Selten war so deutlich, dass Gesundheitspolitik in Deutschland darin besteht, elegant mit Lobby-Interessen zu jonglieren. Die Lobby der Hausärzt:innen ist im Zweifel stärker als die der Gesundheitsregionen, das haben wir jüngst gelernt. Ob das zukunftsgewandt ist, spielt keine Rolle. Gesundheitskioske? Kein Geld, dafür greifen wir aber mal kräftig in den GKV-Topf, um neue Studienplätze für Medizin zu finanzieren. (Letzteres ist bisher nur ein Ministervorschlag, stimmt. Aber das Beispiel zeigt wunderbar, wo wir mittlerweile angekommen sind. Aus GKV-Mitteln Studienplätze finanzieren? Ihr Ernst, Herr Minister?)
Wo sind sie, die digital hinterlegten Versorgungsprozesse?
Was das mit Digitalisierung zu tun hat? Einiges. Das immer unerträglichere Geschacher um Geld illustriert, dass dieses Gesundheitssystem effizienter werden muss, ob es will oder nicht. Die Möglichkeiten der Digitalisierung werden dabei noch nicht ansatzweise ausgeschöpft.

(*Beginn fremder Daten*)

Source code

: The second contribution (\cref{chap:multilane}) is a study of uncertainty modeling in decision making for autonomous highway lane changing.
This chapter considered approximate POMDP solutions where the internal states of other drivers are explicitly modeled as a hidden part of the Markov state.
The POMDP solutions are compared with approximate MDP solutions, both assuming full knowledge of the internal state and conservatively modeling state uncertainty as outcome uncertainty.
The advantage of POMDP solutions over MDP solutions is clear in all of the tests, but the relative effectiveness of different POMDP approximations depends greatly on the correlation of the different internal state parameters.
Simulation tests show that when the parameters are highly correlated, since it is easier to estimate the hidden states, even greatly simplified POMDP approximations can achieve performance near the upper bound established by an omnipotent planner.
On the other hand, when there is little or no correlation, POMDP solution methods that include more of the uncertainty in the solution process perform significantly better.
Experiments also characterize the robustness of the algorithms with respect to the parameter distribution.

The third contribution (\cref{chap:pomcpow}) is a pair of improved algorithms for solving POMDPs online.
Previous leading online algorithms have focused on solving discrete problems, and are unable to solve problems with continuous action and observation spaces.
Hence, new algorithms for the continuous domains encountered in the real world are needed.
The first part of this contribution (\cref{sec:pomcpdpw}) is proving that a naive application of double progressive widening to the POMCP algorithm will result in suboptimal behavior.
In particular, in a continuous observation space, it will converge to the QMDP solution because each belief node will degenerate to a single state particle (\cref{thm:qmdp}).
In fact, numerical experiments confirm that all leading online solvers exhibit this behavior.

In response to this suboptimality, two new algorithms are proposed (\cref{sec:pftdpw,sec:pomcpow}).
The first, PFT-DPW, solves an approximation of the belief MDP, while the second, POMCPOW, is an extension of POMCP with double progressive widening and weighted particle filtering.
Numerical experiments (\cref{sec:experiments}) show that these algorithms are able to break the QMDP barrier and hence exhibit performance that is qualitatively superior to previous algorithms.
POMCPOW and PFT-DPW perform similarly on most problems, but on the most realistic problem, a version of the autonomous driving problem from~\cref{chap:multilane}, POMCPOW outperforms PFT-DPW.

Mit digital hinterlegten Versorgungsprozessen könnten Fachexpertise und damit Qualität zur Verfügung gestellt und die Patient:innen trotzdem wohnortnah versorgt werden – ohne die Zahl der Versorger:innen ad infinitum zu steigern.

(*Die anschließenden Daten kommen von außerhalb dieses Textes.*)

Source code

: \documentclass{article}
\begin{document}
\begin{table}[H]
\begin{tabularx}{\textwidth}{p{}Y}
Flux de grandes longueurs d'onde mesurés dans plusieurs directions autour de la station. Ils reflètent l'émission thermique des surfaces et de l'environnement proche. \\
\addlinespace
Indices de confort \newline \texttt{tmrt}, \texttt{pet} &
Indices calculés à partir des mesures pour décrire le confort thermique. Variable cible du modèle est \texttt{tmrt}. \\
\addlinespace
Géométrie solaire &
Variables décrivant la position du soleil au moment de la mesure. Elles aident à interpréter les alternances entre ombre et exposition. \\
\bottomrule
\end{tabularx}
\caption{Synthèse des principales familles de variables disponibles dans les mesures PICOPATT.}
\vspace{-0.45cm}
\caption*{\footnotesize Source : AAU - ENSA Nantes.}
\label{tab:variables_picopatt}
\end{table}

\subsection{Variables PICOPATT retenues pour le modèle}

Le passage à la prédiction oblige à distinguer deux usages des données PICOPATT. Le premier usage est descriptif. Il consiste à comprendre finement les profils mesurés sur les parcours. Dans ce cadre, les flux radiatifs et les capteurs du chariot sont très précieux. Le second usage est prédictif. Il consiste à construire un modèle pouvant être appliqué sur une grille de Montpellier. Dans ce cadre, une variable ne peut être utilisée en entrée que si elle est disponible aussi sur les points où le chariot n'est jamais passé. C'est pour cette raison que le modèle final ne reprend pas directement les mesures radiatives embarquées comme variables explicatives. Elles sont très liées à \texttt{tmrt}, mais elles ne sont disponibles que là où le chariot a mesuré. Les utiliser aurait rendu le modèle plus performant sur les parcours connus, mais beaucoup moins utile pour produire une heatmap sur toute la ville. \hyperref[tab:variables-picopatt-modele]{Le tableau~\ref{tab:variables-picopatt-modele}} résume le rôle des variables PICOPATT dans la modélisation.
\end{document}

So etwas wird sich aber nur dann herausbilden, wenn es a) technisch möglich und b) finanziell attraktiv gemacht wird, hybride Versorgung zu etablieren bzw. virtualisierte Expertise mit hohem Durchsatz anzubieten. Wie sich die Versorgung vor Ort organisiert, ist dann fast sekundär. Dass die neue gematik verstärkt digitale Versorgungsprozesse unterstützen soll, ist ein richtiger Schritt. Das eigentliche Umparken im Kopf muss aber anderswo stattfinden. Versorgungs- und Vergütungsstruktur in Deutschland müssen sich ändern. Das Bedauerliche ist, dass vielen dazu nur Staatsmedizin einfällt – was kein Problem löst, aber die Innovationstreiber vergrault.